PR's, World's, Podiums...
With a sincere try and effort your aerobic system will develop.  You'll get faster in lower zones.  Over time the zone that you were running 10:30/min miles in will become 8:30/min miles.  I explained this to one of my friends as moving the floor down instead of trying to push the ceiling up as she struggled with the same thing just this past fall.  If we think of the ceiling as our max heart rate there is really no way we can push that up.  With age our max heart rate will even begin to decrease, so it is in our best interest to move the floor down and teach our bodies to run at lower heart rates, thereby creating a more efficient aerobic system.

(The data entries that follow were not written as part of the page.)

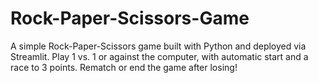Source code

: # Rock-Paper-Scissors-Game
A simple Rock-Paper-Scissors game built with Python and deployed via Streamlit. Play 1 vs. 1 or against the computer, with automatic start and a race to 3 points. Rematch or end the game after losing!
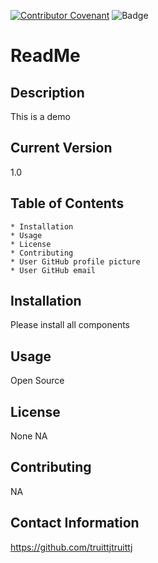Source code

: 
[![Contributor Covenant](https://img.shields.io/badge/Contributor%20Covenant-v2.0%20adopted-ff69b4.svg)](code_of_conduct.md)
![Badge](https://img.shields.io/badge/ReadMeReadMe-1.0-blue)
# ReadMe

## Description

This is a demo

## Current Version 

1.0

## Table of Contents

    * Installation
    * Usage
    * License
    * Contributing
    * User GitHub profile picture
    * User GitHub email
                
## Installation

Please install all components 

## Usage

Open Source

## License

None NA

## Contributing

NA

## Contact Information

https://github.com/truittjtruittj
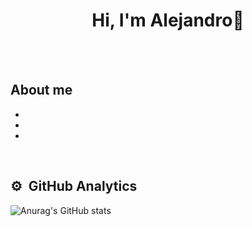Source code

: <div align="center">
<h1 align="center">Hi, I'm Alejandro👋</h1>
</div>
<br>
<br>

## About me
-
-
-
<br>

## ⚙️ &nbsp;GitHub Analytics
![Anurag's GitHub stats](https://github-readme-stats.vercel.app/api?username=AlejandroEleazar&show_icons=true&theme=tokyonight)

<!--


**AlejandroEleazar/AlejandroEleazar** is a ✨ _special_ ✨ repository because its `README.md` (this file) appears on your GitHub profile.

Here are some ideas to get you started:

- 🔭 I’m currently working on ...
- 🌱 I’m currently learning ...
- 👯 I’m looking to collaborate on ...
- 🤔 I’m looking for help with ...  
- 💬 Ask me about ...
- 📫 How to reach me: ...
- 😄 Pronouns: ...
- ⚡ Fun fact: ...
-->
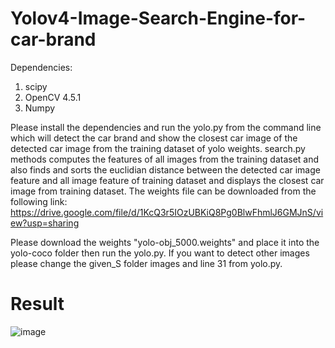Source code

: # Yolov4-Image-Search-Engine-for-car-brand
Dependencies:
1. scipy
2. OpenCV 4.5.1
3. Numpy

Please install the dependencies and run the yolo.py from the command line which will detect the car brand and show the closest car image of the detected car image from the training dataset of yolo weights. search.py methods computes the features of all images from the training dataset and also finds and sorts the euclidian distance between the detected car image feature and all image feature of training dataset and displays the closest car image from training dataset. The weights file can be downloaded from the following link: 
https://drive.google.com/file/d/1KcQ3r5IOzUBKiQ8Pg0BlwFhmlJ6GMJnS/view?usp=sharing

Please download the weights "yolo-obj_5000.weights" and place it into the yolo-coco folder then run the yolo.py. If you want to detect other images please change the given_S folder images and line 31 from yolo.py.
# Result
![image](https://github.com/tutul032/Yolov4-Image-Search-Engine-for-car-brand/blob/main/yolov4.jpg)
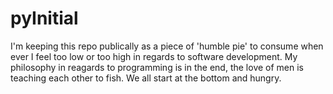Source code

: # pyInitial
I'm keeping this repo publically as a piece of 'humble pie' to consume when ever I feel too low or too high in regards to software development.  My philosophy in reagards to programming is in the end, the love of men is teaching each other to fish.  We all start at the bottom and hungry.    



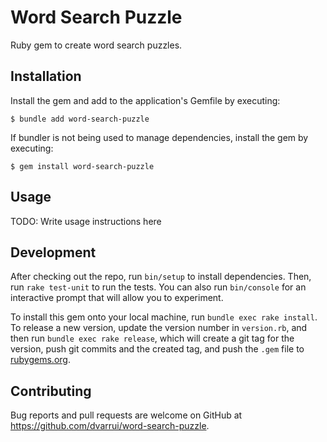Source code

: # Word Search Puzzle

Ruby gem to create word search puzzles.

## Installation

Install the gem and add to the application's Gemfile by executing:

    $ bundle add word-search-puzzle

If bundler is not being used to manage dependencies, install the gem by executing:

    $ gem install word-search-puzzle

## Usage

TODO: Write usage instructions here

## Development

After checking out the repo, run `bin/setup` to install dependencies. Then, run `rake test-unit` to run the tests. You can also run `bin/console` for an interactive prompt that will allow you to experiment.

To install this gem onto your local machine, run `bundle exec rake install`. To release a new version, update the version number in `version.rb`, and then run `bundle exec rake release`, which will create a git tag for the version, push git commits and the created tag, and push the `.gem` file to [rubygems.org](https://rubygems.org).

## Contributing

Bug reports and pull requests are welcome on GitHub at https://github.com/dvarrui/word-search-puzzle.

Almost a year ago my coach asked me to trust her and give her just a few months.  I did, I went all in (I was nervous as heck I'd come out slower than molasses)....and it's all been completely worth it.  In 2014 I made more improvements than I ever thought possible.  I PR'd every distance that I raced.  My race results were better than I had thought possible at the beginning of the year.  As difficult as the first couple months were, the results and the fitness gains made were completely worth the struggle at the beginning of the year.

******

I just finished my first week of lactate threshold testing for 2015.   It's amazing looking back and comparing the results to my first tests of 2014.  There's still plenty of room for improvement but it's nice seeing things come along in a concrete sort of way.  I spent the first few weeks of the year slowing down, getting back into the zones, and getting prepared for an exciting year ahead.

I've also had the privilege of helping or at least attempting to help a few friends, patients, training buddies along that have recently started with heart rate training.  The first few months of 2014 there were plenty of doubts, plenty of tears, and more than enough frustrations on my end.  There were even some doubts as I started back to it this year and some disbelief that my body would come back around.  Once again, I was reminded, it truly is amazing what this incredible machine (aka the human body) is capable of.